▶ _Data in this exercise_
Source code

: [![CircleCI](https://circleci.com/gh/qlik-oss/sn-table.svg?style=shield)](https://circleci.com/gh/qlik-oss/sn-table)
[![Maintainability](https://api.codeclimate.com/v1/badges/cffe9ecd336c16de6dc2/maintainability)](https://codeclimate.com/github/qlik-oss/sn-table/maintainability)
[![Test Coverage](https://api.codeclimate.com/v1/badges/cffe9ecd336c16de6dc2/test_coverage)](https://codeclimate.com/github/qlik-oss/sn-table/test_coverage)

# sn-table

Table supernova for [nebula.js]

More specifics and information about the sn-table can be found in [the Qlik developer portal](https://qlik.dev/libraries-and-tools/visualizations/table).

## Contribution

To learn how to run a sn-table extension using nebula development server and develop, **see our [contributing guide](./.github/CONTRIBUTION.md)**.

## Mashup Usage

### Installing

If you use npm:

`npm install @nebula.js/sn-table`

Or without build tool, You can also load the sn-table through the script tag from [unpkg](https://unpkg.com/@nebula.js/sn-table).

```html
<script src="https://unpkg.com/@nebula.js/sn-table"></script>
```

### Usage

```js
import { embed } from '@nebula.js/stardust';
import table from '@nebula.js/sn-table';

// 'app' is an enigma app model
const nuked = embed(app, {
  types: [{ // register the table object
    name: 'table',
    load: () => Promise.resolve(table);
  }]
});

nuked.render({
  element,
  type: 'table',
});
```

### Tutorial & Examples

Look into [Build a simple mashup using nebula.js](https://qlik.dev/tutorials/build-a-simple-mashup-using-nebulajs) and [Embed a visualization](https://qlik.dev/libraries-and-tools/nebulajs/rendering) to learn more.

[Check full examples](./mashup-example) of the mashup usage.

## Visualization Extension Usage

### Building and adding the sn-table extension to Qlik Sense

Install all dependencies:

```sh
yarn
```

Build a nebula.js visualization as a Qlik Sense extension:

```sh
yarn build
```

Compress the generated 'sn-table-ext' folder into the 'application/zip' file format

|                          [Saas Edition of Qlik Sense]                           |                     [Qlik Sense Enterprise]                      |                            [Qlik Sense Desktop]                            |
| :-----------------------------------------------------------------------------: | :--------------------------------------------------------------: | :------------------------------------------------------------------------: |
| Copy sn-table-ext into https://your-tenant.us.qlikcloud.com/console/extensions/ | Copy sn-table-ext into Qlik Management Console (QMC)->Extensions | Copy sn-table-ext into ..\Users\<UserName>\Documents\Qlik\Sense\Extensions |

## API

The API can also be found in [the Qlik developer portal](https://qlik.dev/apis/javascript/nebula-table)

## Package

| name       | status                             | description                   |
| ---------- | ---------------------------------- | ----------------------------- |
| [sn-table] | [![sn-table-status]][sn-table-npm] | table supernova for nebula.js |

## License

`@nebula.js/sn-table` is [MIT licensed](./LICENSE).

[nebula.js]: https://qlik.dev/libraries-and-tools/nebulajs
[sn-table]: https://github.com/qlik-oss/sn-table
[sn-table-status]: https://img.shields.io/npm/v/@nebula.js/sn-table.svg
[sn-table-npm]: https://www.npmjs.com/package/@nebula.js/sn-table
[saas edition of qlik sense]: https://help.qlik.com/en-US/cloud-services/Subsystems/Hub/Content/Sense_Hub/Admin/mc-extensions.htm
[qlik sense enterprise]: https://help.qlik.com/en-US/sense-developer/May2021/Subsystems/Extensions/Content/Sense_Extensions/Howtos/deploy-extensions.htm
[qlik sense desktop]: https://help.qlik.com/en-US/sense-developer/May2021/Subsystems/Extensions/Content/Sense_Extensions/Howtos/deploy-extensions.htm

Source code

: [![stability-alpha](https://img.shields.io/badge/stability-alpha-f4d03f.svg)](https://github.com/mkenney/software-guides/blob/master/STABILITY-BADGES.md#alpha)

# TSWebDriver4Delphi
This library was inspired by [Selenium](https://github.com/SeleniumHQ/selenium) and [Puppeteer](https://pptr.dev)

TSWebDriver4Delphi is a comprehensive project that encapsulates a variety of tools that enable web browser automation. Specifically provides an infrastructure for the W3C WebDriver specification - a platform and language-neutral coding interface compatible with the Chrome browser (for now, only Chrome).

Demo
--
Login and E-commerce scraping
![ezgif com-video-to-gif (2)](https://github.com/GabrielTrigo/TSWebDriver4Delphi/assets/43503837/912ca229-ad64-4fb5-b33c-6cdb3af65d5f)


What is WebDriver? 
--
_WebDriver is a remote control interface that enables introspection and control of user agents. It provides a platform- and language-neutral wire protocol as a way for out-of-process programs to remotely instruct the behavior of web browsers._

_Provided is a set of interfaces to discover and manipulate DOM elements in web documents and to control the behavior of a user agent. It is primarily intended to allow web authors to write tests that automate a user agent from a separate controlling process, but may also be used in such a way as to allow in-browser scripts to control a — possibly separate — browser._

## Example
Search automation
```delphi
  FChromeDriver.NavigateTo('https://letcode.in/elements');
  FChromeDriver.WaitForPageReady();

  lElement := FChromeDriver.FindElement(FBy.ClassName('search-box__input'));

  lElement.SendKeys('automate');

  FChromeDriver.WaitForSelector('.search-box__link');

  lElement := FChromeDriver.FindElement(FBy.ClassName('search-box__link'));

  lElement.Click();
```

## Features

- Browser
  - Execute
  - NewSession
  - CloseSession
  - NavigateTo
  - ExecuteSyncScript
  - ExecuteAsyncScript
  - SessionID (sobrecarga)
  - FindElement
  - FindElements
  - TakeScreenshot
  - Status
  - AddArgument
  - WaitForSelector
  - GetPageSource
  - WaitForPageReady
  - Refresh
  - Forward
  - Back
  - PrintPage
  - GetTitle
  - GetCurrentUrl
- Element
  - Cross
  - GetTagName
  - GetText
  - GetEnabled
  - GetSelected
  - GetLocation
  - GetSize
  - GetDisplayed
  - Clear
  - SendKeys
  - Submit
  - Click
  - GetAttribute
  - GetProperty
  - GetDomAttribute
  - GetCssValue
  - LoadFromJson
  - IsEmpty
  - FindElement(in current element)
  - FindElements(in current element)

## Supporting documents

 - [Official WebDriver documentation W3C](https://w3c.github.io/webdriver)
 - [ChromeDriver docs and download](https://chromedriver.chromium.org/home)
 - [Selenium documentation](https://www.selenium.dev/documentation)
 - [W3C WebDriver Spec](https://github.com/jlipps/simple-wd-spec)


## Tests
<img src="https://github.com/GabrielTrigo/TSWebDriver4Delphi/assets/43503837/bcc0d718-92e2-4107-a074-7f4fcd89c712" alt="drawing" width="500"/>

▶ _Try it_
Start at the line containing "- ExecuteAsyncScript" and copy each line through the last one in the records, exactly and with nothing added.

▶ _Answer box_
  - ExecuteAsyncScript
  - SessionID (sobrecarga)
  - FindElement
  - FindElements
  - TakeScreenshot
  - Status
  - AddArgument
  - WaitForSelector
  - GetPageSource
  - WaitForPageReady
  - Refresh
  - Forward
  - Back
  - PrintPage
  - GetTitle
  - GetCurrentUrl
- Element
  - Cross
  - GetTagName
  - GetText
  - GetEnabled
  - GetSelected
  - GetLocation
  - GetSize
  - GetDisplayed
  - Clear
  - SendKeys
  - Submit
  - Click
  - GetAttribute
  - GetProperty
  - GetDomAttribute
  - GetCssValue
  - LoadFromJson
  - IsEmpty
  - FindElement(in current element)
  - FindElements(in current element)

## Supporting documents

 - [Official WebDriver documentation W3C](https://w3c.github.io/webdriver)
 - [ChromeDriver docs and download](https://chromedriver.chromium.org/home)
 - [Selenium documentation](https://www.selenium.dev/documentation)
 - [W3C WebDriver Spec](https://github.com/jlipps/simple-wd-spec)


## Tests
<img src="https://github.com/GabrielTrigo/TSWebDriver4Delphi/assets/43503837/bcc0d718-92e2-4107-a074-7f4fcd89c712" alt="drawing" width="500"/>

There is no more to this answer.